É preciso dizer que a partícula ‘se’, presente na fala do ministro, diz respeito a estratégia do governo de jogar a responsabilidade para os estados e municípios, e não à questão do genocídio, como pretendem certos analistas políticos. Outro ponto importante é saber se houve uma hipérbole, figura de linguagem marcada pelo exagero. Não há provas disso. O máximo que pode ser dito é que Gilmar Mendes fez um uso comum da palavra, e não técnico. As Forças Armadas, entretanto, fizeram a leitura mais dura das palavras de Mendes, então, em função disso, será feita uma análise dessa versão mais dura e, com isso, saber se ela corresponde à verdade.

A primeira coisa que deve ser descoberta é se há uma íntima relação entre as Forças Armadas e o governo Bolsonaro. Per se notae que não há como negar a existência de tal relação. O governo Bolsonaro sequer existiria se não fosse a presença dos militares, aliás o próprio Bolsonaro admitiu que o general Villas Boas foi um dos principais responsáveis pela sua eleição (2). Poder-se-ia ir, até, mais longe, dizendo que Bolsonaro é parte de um projeto encabeçado pelas Forças Armadas e Estados Unidos, tomando como base seus discurso e conduta. Além do mais, a participação de militares no governo é algo impressionante, tendo o Brasil mais militares como ministros que a Venezuela, um país em constante ameaça de golpe (3).

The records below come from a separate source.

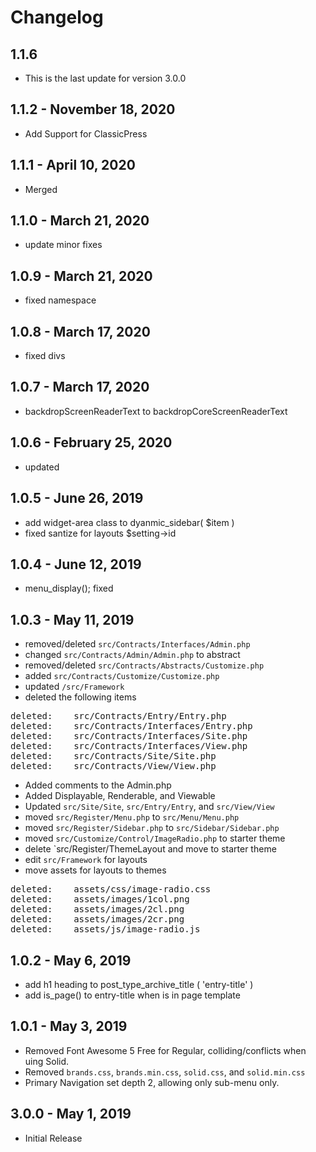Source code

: # Changelog

## 1.1.6 
- This is the last update for version 3.0.0

## 1.1.2 - November 18, 2020
- Add Support for ClassicPress

## 1.1.1 - April 10, 2020
- Merged 

## 1.1.0 - March 21, 2020
- update minor fixes

## 1.0.9 - March 21, 2020
- fixed namespace

## 1.0.8 - March 17, 2020
- fixed divs

## 1.0.7 - March 17, 2020
- backdropScreenReaderText to backdropCoreScreenReaderText

## 1.0.6 - February 25, 2020
- updated

## 1.0.5 - June 26, 2019
- add widget-area class to dyanmic_sidebar( $item )
- fixed santize for layouts $setting->id

## 1.0.4 - June 12, 2019
- menu_display(); fixed

## 1.0.3 - May 11, 2019
- removed/deleted `src/Contracts/Interfaces/Admin.php`
- changed `src/Contracts/Admin/Admin.php` to abstract
- removed/deleted `src/Contracts/Abstracts/Customize.php`
- added `src/Contracts/Customize/Customize.php`
- updated `/src/Framework`
- deleted the following items
<pre>
deleted:    src/Contracts/Entry/Entry.php
deleted:    src/Contracts/Interfaces/Entry.php
deleted:    src/Contracts/Interfaces/Site.php
deleted:    src/Contracts/Interfaces/View.php
deleted:    src/Contracts/Site/Site.php
deleted:    src/Contracts/View/View.php
</pre>
- Added comments to the Admin.php
- Added Displayable, Renderable, and Viewable
- Updated `src/Site/Site`, `src/Entry/Entry`, and `src/View/View`
- moved `src/Register/Menu.php` to `src/Menu/Menu.php`
- moved `src/Register/Sidebar.php` to `src/Sidebar/Sidebar.php`
- moved `src/Customize/Control/ImageRadio.php` to starter theme
- delete `src/Register/ThemeLayout and move to starter theme
- edit `src/Framework` for layouts
- move assets for layouts to themes
<pre>
deleted:    assets/css/image-radio.css
deleted:    assets/images/1col.png
deleted:    assets/images/2cl.png
deleted:    assets/images/2cr.png
deleted:    assets/js/image-radio.js
</pre>


## 1.0.2 - May 6, 2019
- add h1 heading to post_type_archive_title ( 'entry-title' )
- add is_page() to entry-title when is in page template

## 1.0.1 - May 3, 2019
- Removed Font Awesome 5 Free for Regular, colliding/conflicts when uing Solid.
- Removed `brands.css`, `brands.min.css`, `solid.css`, and `solid.min.css`
- Primary Navigation set depth 2, allowing only sub-menu only.

## 3.0.0 - May 1, 2019
- Initial Release
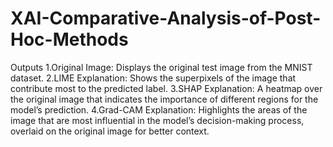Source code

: # XAI-Comparative-Analysis-of-Post-Hoc-Methods

Outputs
1.Original Image: Displays the original test image from the MNIST dataset.
2.LIME Explanation: Shows the superpixels of the image that contribute most to the predicted label.
3.SHAP Explanation: A heatmap over the original image that indicates the importance of different regions for the model’s prediction.
4.Grad-CAM Explanation: Highlights the areas of the image that are most influential in the model’s decision-making process, overlaid on the original image for better context.
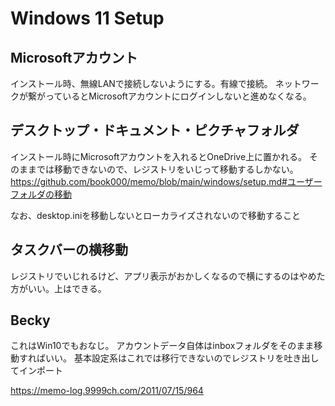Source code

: # Windows 11 Setup

## Microsoftアカウント

インストール時、無線LANで接続しないようにする。有線で接続。
ネットワークが繋がっているとMicrosoftアカウントにログインしないと進めなくなる。

## デスクトップ・ドキュメント・ピクチャフォルダ

インストール時にMicrosoftアカウントを入れるとOneDrive上に置かれる。
そのままでは移動できないので、レジストリをいじって移動するしかない。
https://github.com/book000/memo/blob/main/windows/setup.md#ユーザーフォルダの移動

なお、desktop.iniを移動しないとローカライズされないので移動すること

## タスクバーの横移動

レジストリでいじれるけど、アプリ表示がおかしくなるので横にするのはやめた方がいい。上はできる。

## Becky

これはWin10でもおなじ。
アカウントデータ自体はinboxフォルダをそのまま移動すればいい。
基本設定系はこれでは移行できないのでレジストリを吐き出してインポート

https://memo-log.9999ch.com/2011/07/15/964
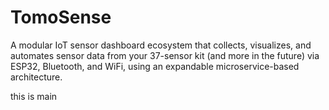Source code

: # TomoSense

A modular IoT sensor dashboard ecosystem that collects, visualizes, and automates sensor data from your 37-sensor kit (and more in the future) via ESP32, Bluetooth, and WiFi, using an expandable microservice-based architecture.

this is main
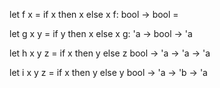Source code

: let f x = if x then x else x
f: bool -> bool = <fun>

let g x y = if y then x else x
g: 'a -> bool -> 'a

let h x y z = if x then y else z
bool -> 'a -> 'a -> 'a

let i x y z = if x then y else y
bool -> 'a -> 'b -> 'a

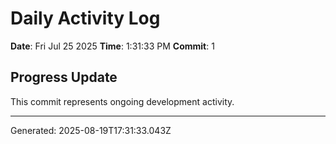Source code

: # Daily Activity Log

**Date**: Fri Jul 25 2025
**Time**: 1:31:33 PM
**Commit**: 1

## Progress Update

This commit represents ongoing development activity.

---
Generated: 2025-08-19T17:31:33.043Z
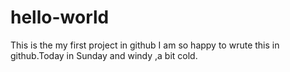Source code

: # hello-world
This is the my first project in github
I am so happy to wrute this in github.Today in Sunday and windy ,a bit cold.
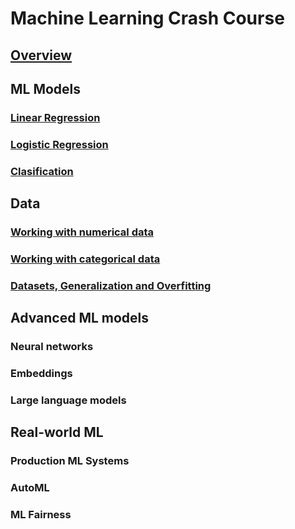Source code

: # Machine Learning Crash Course

## [Overview](./overview.md)

## ML Models

### [Linear Regression](./linear_regression.md)

### [Logistic Regression](./logistic_regression.md)

### [Clasification](./clasification.md)

## Data

### [Working with numerical data](./numerical_data.md)

### [Working with categorical data](./categorical_data.md)

### [Datasets, Generalization and Overfitting](./datasets.md)

## Advanced ML models

### Neural networks

### Embeddings

### Large language models

## Real-world ML

### Production ML Systems

### AutoML

### ML Fairness
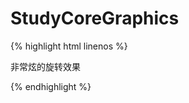 # StudyCoreGraphics

{% highlight html linenos %}
<html>
    <head>
        <meta charset="UTF-8">
        <title>core graphics</title>
    </head>
    <body>
    	<p>非常炫的旋转效果</p>
    </body>
</html>
{% endhighlight %}
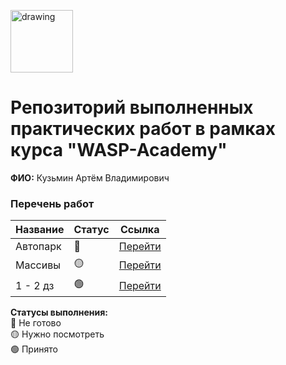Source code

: <a href="https://wasp-academy.com"><img src="https://wasp-academy.com/Resources/wasp-logo.png" alt="drawing" width="100"/></a>

# Репозиторий выполненных практических работ в рамках курса "WASP-Academy"
**ФИО:** Кузьмин Артём Владимирович
 
### Перечень работ

Название          | Статус | Ссылка
------------------|--------|--------
Автопарк          | 🔴    | <a href="https://github.com/Sailats/WASP_HomeWork/tree/main/dzClass">Перейти</a>
Массивы           | 🟡    | <a href="https://github.com/Sailats/wasp_homework2">Перейти</a>
1 - 2 дз          | 🟢    | <a href="hhttps://github.com/Sailats/ForWasp/tree/main/test">Перейти</a>

**Статусы выполнения:** <br>
🔴 Не готово <br>
🟡 Нужно посмотреть <br>
🟢 Принято <br>
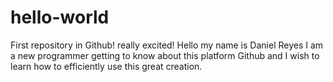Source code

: # hello-world
First repository in Github! really excited!
Hello my name is Daniel Reyes I am a new programmer getting to know about this platform Github and I wish to learn how to efficiently use this great creation.
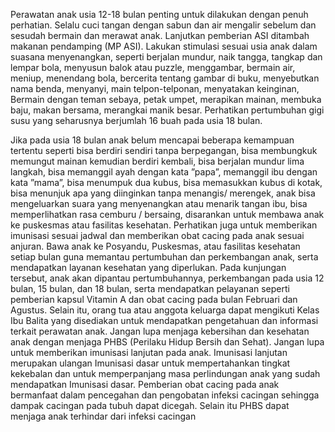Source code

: Perawatan anak usia 12-18 bulan penting untuk dilakukan dengan penuh perhatian. Selalu cuci tangan dengan sabun dan air mengalir sebelum dan sesudah bermain dan merawat anak. Lanjutkan pemberian ASI ditambah makanan pendamping (MP ASI). Lakukan stimulasi sesuai usia anak dalam suasana menyenangkan, seperti berjalan mundur, naik tangga, tangkap dan lempar bola, menyusun balok atau puzzle, menggambar, bermain air, meniup, menendang bola, bercerita tentang gambar di buku, menyebutkan nama benda, menyanyi, main telpon-telponan, menyatakan keinginan, Bermain dengan teman sebaya, petak umpet, merapikan mainan, membuka baju, makan bersama, merangkai manik besar. Perhatikan pertumbuhan gigi susu yang seharusnya berjumlah 16 buah pada usia 18 bulan.

Jika pada usia 18 bulan anak belum mencapai beberapa kemampuan tertentu seperti bisa berdiri sendiri tanpa berpegangan, bisa membungkuk memungut mainan kemudian berdiri kembali, bisa berjalan mundur lima langkah, bisa memanggil ayah dengan kata ”papa”, memanggil ibu dengan kata ”mama”, bisa menumpuk dua kubus, bisa memasukkan kubus di kotak, bisa menunjuk apa yang diinginkan tanpa menangis/ merengek, anak bisa mengeluarkan suara yang menyenangkan atau menarik tangan ibu, bisa memperlihatkan rasa cemburu / bersaing, disarankan untuk membawa anak ke puskesmas atau fasilitas kesehatan. Perhatikan juga untuk memberikan imunisasi sesuai jadwal dan memberikan obat cacing pada anak sesuai anjuran. Bawa anak ke Posyandu, Puskesmas, atau fasilitas kesehatan setiap bulan guna memantau pertumbuhan dan perkembangan anak, serta mendapatkan layanan kesehatan yang diperlukan. Pada kunjungan tersebut, anak akan dipantau pertumbuhannya, perkembangan pada usia 12 bulan, 15 bulan, dan 18 bulan, serta mendapatkan pelayanan seperti pemberian kapsul Vitamin A dan obat cacing pada bulan Februari dan Agustus. Selain itu, orang tua atau anggota keluarga dapat mengikuti Kelas Ibu Balita yang disediakan untuk mendapatkan pengetahuan dan informasi terkait perawatan anak. Jangan lupa menjaga kebersihan dan kesehatan anak dengan menjaga PHBS (Perilaku Hidup Bersih dan Sehat). Jangan lupa untuk memberikan imunisasi lanjutan pada anak. Imunisasi lanjutan merupakan ulangan Imunisasi dasar untuk mempertahankan tingkat kekebalan dan untuk memperpanjang masa perlindungan anak yang sudah mendapatkan Imunisasi dasar. Pemberian obat cacing pada anak bermanfaat dalam pencegahan dan pengobatan infeksi cacingan sehingga dampak cacingan pada tubuh dapat dicegah. Selain itu PHBS dapat menjaga anak terhindar dari infeksi cacingan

Já é evidente, como foi demonstrado, que o governo Bolsonaro (ou desgoverno) é um regime militarizado. Agora, resta saber se estamos diante de um genocídio, segundo o entendimento jurídico. Para tal, serão apresentadas as visões jurídicas desse crime.

Pelo Estatuto de Roma, genocídio é definido por qualquer um dos seguintes atos, desde que “praticados com intenção de destruir, no todo ou em parte, um grupo nacional, étnico, racial ou religioso, enquanto tal:

a) Homicídio de membros do grupo;

b) Ofensas graves à integridade física ou mental de membros do grupo;

c) Sujeição intencional do grupo a condições de vida com vista a provocar a sua destruição física, total ou parcial;

d) Imposição de medidas destinadas a impedir nascimentos no seio do grupo;

e) Transferência, à força, de crianças do grupo para outro grupo (4).” Pensem nos pretos e pobres como formando um grupo e indígenas como formando outro, pode ser constatado qualquer um dos itens acima? Como “intenção” é algo subjetivo, deve ser perguntado se ela existe? Se não existe, a partir das palavras do ministro Gilmar Mendes, desse artigo e dos comentário de tantos analistas políticos e jornalistas, não há como não negar a intencionalidade. Ou o governo Bolsonaro suspende imediatamente sua política sanitária, de segurança pública e indígena ou não há como se defender em um tribunal internacional.

A Convenção para a Prevenção e Repressão do Crime de Genocídio (5), a Lei 2.889 de 1º de outubro de 1956 (6) e o Decreto 4.388 de 25 de setembro de 2002 (7) seguem o mesmo caminho e confirmam o Estatuto de Roma. Além desses, há o Código Penal Militar (8), em seu artigo 208, que define genocídio da seguinte maneira: “matar membros de um grupo nacional, étnico, religioso ou pertencente a determinada raça, com o fim de destruição total ou parcial desse grupo”. A pena, segundo o Código, é de reclusão de 15 a 30 anos.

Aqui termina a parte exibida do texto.